:: Dataset content

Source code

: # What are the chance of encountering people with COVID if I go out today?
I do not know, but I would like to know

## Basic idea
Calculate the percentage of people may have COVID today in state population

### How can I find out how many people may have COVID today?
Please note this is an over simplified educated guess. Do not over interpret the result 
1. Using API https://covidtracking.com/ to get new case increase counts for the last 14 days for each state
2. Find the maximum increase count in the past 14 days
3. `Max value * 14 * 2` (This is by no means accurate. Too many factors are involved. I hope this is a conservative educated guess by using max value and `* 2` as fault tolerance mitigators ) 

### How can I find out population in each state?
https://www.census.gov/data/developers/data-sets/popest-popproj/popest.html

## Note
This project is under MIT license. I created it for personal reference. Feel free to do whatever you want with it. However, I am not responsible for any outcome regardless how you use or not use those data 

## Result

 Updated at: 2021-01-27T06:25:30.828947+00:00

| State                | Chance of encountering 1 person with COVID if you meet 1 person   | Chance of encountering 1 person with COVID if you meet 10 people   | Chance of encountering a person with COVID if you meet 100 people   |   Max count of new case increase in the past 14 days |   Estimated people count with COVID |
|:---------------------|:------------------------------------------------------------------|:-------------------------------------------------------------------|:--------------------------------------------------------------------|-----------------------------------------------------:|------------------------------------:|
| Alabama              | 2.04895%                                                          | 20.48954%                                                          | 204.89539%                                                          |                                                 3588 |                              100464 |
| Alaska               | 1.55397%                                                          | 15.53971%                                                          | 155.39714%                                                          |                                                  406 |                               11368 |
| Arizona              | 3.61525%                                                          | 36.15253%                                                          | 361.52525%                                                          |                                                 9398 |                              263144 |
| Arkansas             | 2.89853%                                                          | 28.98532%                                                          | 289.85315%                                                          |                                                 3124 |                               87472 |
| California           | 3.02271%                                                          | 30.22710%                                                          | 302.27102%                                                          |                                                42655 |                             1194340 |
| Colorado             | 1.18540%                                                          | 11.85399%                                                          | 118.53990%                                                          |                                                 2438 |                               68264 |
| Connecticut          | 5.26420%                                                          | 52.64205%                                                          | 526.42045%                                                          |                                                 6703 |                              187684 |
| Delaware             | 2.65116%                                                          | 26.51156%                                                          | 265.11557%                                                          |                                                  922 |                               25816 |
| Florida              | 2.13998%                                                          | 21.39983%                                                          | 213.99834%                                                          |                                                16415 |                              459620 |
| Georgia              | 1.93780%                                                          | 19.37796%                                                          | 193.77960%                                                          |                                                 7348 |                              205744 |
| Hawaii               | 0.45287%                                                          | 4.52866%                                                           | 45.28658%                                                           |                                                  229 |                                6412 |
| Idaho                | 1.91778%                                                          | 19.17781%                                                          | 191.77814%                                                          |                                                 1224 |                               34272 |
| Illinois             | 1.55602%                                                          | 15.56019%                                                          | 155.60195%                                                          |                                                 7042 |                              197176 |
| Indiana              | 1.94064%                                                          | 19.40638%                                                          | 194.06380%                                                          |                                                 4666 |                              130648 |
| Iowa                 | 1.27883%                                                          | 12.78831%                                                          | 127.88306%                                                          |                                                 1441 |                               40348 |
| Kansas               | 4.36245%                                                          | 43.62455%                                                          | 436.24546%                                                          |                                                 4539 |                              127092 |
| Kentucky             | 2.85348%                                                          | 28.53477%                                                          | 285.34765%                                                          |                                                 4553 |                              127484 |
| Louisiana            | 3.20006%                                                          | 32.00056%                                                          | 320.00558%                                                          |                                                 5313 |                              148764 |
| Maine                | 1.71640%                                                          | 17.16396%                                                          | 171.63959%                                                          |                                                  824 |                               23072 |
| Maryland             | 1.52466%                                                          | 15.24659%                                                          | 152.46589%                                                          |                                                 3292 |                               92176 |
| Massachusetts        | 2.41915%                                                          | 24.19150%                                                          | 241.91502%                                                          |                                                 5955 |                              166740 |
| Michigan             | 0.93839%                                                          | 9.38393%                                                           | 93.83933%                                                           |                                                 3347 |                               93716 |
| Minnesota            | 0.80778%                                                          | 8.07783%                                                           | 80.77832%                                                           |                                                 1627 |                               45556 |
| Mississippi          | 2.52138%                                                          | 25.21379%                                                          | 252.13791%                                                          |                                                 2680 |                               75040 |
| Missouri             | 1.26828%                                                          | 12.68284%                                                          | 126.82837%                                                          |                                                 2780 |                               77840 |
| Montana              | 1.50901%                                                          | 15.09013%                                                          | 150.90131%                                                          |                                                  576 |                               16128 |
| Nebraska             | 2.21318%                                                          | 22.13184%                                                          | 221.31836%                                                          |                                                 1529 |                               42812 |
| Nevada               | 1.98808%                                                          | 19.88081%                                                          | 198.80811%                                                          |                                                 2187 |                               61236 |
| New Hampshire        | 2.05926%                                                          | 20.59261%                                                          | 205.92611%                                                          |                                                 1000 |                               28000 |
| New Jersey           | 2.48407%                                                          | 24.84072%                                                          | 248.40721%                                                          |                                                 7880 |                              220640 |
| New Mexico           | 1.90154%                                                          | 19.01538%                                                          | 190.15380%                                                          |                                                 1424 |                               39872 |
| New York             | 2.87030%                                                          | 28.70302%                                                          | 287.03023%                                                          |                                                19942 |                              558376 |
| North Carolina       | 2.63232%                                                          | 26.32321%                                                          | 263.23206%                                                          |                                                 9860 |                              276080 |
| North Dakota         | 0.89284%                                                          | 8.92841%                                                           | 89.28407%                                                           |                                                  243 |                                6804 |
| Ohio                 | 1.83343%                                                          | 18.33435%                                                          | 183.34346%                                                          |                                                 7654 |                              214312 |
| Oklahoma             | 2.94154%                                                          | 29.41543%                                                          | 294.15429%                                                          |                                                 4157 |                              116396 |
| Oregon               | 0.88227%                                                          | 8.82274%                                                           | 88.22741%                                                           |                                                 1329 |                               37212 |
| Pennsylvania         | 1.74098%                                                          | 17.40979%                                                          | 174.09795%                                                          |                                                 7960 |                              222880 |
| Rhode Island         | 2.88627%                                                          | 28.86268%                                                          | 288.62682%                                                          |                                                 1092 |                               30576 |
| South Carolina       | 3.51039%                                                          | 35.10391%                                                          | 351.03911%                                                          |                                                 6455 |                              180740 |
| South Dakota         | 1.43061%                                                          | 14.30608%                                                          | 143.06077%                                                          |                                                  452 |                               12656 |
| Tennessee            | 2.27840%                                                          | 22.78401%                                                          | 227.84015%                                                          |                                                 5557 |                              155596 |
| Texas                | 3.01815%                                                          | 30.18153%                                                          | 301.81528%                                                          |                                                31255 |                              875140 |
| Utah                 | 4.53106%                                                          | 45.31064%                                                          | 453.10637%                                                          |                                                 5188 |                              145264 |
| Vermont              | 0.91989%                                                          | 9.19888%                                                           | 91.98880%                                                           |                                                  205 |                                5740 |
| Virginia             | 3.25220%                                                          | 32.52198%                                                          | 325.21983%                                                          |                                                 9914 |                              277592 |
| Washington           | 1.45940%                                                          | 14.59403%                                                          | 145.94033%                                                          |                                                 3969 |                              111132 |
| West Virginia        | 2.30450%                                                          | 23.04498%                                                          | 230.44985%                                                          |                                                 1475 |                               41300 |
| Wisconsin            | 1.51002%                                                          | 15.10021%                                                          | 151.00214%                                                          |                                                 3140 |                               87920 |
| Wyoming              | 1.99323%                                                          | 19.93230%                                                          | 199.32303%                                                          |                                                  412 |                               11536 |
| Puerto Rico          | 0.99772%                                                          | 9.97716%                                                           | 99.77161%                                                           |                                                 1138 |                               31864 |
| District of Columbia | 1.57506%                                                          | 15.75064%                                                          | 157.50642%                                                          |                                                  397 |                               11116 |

::::

Task prompt: Restate word for word only the lines running from the beginning of the data to the line holding "### How can I find out population", both included.

Answer to this problem:
Source code

: # What are the chance of encountering people with COVID if I go out today?
I do not know, but I would like to know

## Basic idea
Calculate the percentage of people may have COVID today in state population

### How can I find out how many people may have COVID today?
Please note this is an over simplified educated guess. Do not over interpret the result 
1. Using API https://covidtracking.com/ to get new case increase counts for the last 14 days for each state
2. Find the maximum increase count in the past 14 days
3. `Max value * 14 * 2` (This is by no means accurate. Too many factors are involved. I hope this is a conservative educated guess by using max value and `* 2` as fault tolerance mitigators ) 

### How can I find out population in each state?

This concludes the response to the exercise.